(About this task) Copy out only the span from the line with "- ❌ RNNoise" to the end of the data, both ends kept, word for word.

Input Start Marker

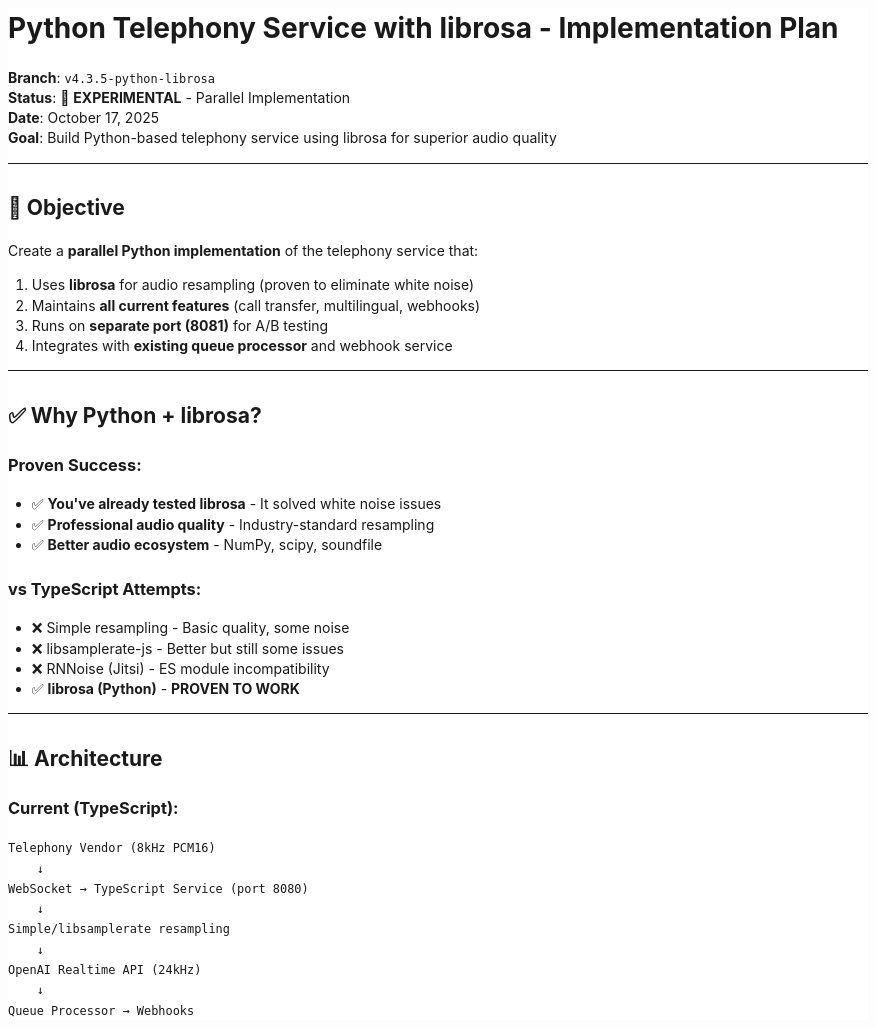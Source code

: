 # Python Telephony Service with librosa - Implementation Plan

**Branch**: `v4.3.5-python-librosa`  
**Status**: 🧪 **EXPERIMENTAL** - Parallel Implementation  
**Date**: October 17, 2025  
**Goal**: Build Python-based telephony service using librosa for superior audio quality

---

## 🎯 Objective

Create a **parallel Python implementation** of the telephony service that:
1. Uses **librosa** for audio resampling (proven to eliminate white noise)
2. Maintains **all current features** (call transfer, multilingual, webhooks)
3. Runs on **separate port (8081)** for A/B testing
4. Integrates with **existing queue processor** and webhook service

---

## ✅ Why Python + librosa?

### Proven Success:
- ✅ **You've already tested librosa** - It solved white noise issues
- ✅ **Professional audio quality** - Industry-standard resampling
- ✅ **Better audio ecosystem** - NumPy, scipy, soundfile

### vs TypeScript Attempts:
- ❌ Simple resampling - Basic quality, some noise
- ❌ libsamplerate-js - Better but still some issues
- ❌ RNNoise (Jitsi) - ES module incompatibility
- ✅ **librosa (Python)** - **PROVEN TO WORK**

---

## 📊 Architecture

### Current (TypeScript):
```
Telephony Vendor (8kHz PCM16)
    ↓
WebSocket → TypeScript Service (port 8080)
    ↓
Simple/libsamplerate resampling
    ↓
OpenAI Realtime API (24kHz)
    ↓
Queue Processor → Webhooks
```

Input End Marker

(Written solution)
- ❌ RNNoise (Jitsi) - ES module incompatibility
- ✅ **librosa (Python)** - **PROVEN TO WORK**

---

## 📊 Architecture

### Current (TypeScript):
```
Telephony Vendor (8kHz PCM16)
    ↓
WebSocket → TypeScript Service (port 8080)
    ↓
Simple/libsamplerate resampling
    ↓
OpenAI Realtime API (24kHz)
    ↓
Queue Processor → Webhooks
```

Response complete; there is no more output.